Um grande exemplo, além do próprio teto constitucional, é a obrigação de respeito à Lei de Responsabilidade Fiscal. A plataforma Justa, na pesquisa nacional Justiça e orçamento nos Estados, identificou que, dos 18 Estados analisados, metade ultrapassou, em 2023, os 2% determinados como limite de gastos orçamentários com os MPs. Além disso, 16 Estados ultrapassaram os 6% determinados para o Judiciário.

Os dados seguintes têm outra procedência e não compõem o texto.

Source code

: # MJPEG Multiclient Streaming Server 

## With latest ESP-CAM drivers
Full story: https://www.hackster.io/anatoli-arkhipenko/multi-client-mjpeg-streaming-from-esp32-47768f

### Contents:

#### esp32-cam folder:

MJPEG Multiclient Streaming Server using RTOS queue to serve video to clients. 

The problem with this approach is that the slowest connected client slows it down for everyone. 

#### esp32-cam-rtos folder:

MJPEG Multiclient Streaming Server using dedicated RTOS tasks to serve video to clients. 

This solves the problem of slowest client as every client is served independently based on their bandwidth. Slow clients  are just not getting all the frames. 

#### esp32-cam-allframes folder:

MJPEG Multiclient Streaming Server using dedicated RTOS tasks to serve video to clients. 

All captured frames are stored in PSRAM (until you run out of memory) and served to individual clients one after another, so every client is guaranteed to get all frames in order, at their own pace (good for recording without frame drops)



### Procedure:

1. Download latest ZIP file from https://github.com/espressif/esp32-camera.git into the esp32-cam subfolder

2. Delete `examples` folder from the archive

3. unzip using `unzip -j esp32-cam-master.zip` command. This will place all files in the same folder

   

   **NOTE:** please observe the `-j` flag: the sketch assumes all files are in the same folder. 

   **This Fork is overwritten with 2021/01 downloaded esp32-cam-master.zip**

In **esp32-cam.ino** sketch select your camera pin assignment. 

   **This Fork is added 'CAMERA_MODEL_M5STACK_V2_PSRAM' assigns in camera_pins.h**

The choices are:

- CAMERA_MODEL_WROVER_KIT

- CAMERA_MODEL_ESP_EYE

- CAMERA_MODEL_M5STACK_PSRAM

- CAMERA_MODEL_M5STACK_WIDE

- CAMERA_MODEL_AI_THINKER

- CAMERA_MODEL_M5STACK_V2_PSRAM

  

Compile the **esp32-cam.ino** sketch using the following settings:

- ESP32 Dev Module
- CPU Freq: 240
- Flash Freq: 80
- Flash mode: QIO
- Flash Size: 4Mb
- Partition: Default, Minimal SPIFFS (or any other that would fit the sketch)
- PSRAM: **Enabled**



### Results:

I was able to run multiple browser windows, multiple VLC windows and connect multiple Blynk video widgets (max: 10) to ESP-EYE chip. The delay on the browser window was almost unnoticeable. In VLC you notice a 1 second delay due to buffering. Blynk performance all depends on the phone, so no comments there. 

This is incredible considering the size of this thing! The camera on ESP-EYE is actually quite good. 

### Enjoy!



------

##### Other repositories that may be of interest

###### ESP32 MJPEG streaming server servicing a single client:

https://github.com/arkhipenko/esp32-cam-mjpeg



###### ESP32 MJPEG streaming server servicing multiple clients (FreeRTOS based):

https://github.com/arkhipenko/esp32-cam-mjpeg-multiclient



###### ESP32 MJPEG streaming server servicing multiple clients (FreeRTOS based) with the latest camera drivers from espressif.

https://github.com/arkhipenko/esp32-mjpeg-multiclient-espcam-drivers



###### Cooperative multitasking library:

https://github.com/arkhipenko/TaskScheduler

Adicionalmente, o estudo aponta R$ 3,8 bilhões de créditos adicionais recebidos pelas instituições de justiça estaduais no mesmo ano, dos quais R$ 3,3 bilhões foram destinados à folha de pagamento. A grande questão que joga luz sobre esses dados não é o gasto com pessoal — visto que a valorização dos servidores e funcionários, por exemplo, é essencial para o cumprimento das atividades judiciais —, mas a alta disparidade de salários de magistrados e membros do sistema de Justiça, somada à falta de uma política remuneratória mais coesa e condizente com planejamento e dimensionamento da força de trabalho.
O conjunto da obra é opacidade, inadequação e privilégios, o qual alimenta a desconfiança com o Estado: 83% da sociedade é favorável a uma regulamentação efetiva para evitar os pagamentos acima do teto constitucional no setor público, segundo pesquisa Datafolha encomendada pelo Movimento Pessoas à Frente, em 2025. Por outro lado, um em cada quatro brasileiros acredita que todos os funcionários públicos, ou a maioria, recebem acima do teto constitucional, de acordo com um estudo Datafolha de 2023, quando a realidade é que metade deles recebe até R$ 5 mil, segundo a Relação Anual de Informações Sociais (Rais) de 2022.
Diante desse contexto, combater a crise de legitimidade das instituições democráticas passa por resgatar a autoridade do teto constitucional, por meio dos controles que a própria Constituição prevê. O primeiro grande passo para transformar esse quadro é aprovar uma legislação que defina, de maneira definitiva, o que é de fato indenizatório, sem margens para o uso inadequado a fim de majorar remunerações. E não há momento mais adequado para aprovar essa legislação do que agora, enquanto a Reforma Administrativa é discutida. É essencial que os supersalários não sejam excluídos. Não podemos deixar essa discussão para depois.